Okay, once you’ve entered the barber’s waiting area and counted the number of men in front of you, you take your seat and wait. The average time taken to cut a man’s hair – straight back and sides and a little off the top, nothing fancy – by the hair dressers in my local barber’s is 20 minutes. If there are, say, three barbers on duty and, say, eight men ahead of you, it stands to reason that even as the number ahead of you starts to decrease, there is adequate time for other men to enter the barber’s to take their turn. Now, the problem of where are you in the queue worsens. Because of the random seating, you’ve now lost the knowledge of who was in the room when you first entered and who has entered since. The problem is made even worse, if that is possible, by the fact that you, and everyone else in the waiting area, is an old man dressed in drab nondescript clothes with no salient characteristic that aids memory and recognition other than degrees of baldness and shades of grey. For example, I would never go to my barber on a Saturday morning, nor before 9 AM or after 4 PM on a week day. The place would be full of young people asking for spikey hair dos or brylcreem-slicked Don Draper styling that take far more than the statutory 20 minutes. Oh no, I am older and wiser and choose my time carefully. So do all the other old men in a 10-mile radius around my barber’s and thus the room is full of older-and-wiser old men and we all look the same!

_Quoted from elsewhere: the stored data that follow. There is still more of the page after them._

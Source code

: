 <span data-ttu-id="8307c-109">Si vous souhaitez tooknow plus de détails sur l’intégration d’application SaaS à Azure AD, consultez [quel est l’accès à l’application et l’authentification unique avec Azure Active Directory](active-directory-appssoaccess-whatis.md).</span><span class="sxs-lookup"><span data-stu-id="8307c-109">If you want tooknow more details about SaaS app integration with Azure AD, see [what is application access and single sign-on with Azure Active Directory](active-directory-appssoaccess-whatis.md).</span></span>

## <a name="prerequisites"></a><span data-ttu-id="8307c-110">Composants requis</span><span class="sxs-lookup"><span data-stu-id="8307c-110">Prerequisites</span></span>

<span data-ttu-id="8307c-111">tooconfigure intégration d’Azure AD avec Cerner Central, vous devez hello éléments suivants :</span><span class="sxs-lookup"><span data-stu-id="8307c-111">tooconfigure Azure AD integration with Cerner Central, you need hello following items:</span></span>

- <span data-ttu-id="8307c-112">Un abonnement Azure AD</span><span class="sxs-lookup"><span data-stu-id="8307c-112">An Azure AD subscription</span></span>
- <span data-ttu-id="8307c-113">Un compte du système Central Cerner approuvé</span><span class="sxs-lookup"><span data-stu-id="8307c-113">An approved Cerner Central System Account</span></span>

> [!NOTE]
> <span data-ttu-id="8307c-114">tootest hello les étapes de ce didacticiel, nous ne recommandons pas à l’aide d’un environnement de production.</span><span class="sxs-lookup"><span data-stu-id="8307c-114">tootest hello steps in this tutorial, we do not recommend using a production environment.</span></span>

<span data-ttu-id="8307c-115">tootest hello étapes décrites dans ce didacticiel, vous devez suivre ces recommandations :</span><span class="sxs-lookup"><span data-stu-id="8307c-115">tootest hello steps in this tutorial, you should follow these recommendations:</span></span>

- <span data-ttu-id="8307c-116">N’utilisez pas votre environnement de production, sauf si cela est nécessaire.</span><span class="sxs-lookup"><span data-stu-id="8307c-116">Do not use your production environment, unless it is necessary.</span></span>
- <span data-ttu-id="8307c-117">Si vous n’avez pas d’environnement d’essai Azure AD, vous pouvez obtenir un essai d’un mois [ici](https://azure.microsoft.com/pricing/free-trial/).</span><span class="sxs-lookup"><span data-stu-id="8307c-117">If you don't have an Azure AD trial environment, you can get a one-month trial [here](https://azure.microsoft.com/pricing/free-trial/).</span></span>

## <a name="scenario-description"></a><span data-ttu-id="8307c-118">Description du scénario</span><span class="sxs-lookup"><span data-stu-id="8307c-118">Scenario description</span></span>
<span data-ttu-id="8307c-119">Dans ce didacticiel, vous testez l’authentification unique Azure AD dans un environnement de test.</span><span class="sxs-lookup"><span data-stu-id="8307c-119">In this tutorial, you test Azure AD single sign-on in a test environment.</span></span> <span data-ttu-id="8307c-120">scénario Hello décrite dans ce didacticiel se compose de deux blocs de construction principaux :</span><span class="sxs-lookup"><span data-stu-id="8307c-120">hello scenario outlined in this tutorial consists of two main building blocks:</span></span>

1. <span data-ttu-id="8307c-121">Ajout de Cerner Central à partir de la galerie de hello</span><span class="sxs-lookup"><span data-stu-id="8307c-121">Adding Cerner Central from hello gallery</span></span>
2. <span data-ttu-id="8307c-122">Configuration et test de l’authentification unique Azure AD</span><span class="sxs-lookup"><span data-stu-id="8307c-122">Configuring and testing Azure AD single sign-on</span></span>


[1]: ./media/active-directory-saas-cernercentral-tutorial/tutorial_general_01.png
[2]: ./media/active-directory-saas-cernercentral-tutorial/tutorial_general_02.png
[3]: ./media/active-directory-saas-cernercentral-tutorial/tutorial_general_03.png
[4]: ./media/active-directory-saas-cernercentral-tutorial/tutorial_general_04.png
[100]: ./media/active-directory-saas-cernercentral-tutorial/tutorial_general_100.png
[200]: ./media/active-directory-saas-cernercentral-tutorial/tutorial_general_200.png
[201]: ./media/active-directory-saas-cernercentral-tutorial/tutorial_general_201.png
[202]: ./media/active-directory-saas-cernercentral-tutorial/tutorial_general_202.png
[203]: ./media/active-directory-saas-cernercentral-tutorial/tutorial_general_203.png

What to do? I have no simple answer other than to operate a ticket system like at the deli counter of my local supermarket, or set up an appointment system, or have the barber come to your home, or … But, I’ve never come across a barber’s shop that offers any of these solutions. What I know however is that everyone in the waiting area has the same problem – who’s next and when is it my turn? Thus, every time one of the hair cutters completes a shearing, whips off the cape, takes the payment, and then turns to the group with the well-known question ‘Who’s next?’, everyone in the waiting area panics and scans the room to see who will take the initiative. There is an opportunity here for the queue jumper to push ahead or for the meek to lose his turn and maybe this happens but most of us are polite and want to do the right thing. The problem is, we don’t know what the right thing is!

‘Tis a problem I never had when I was younger but which now sends me into an almost panic attack. I can’t wait for the day when I go bald thus removing the problem permanently.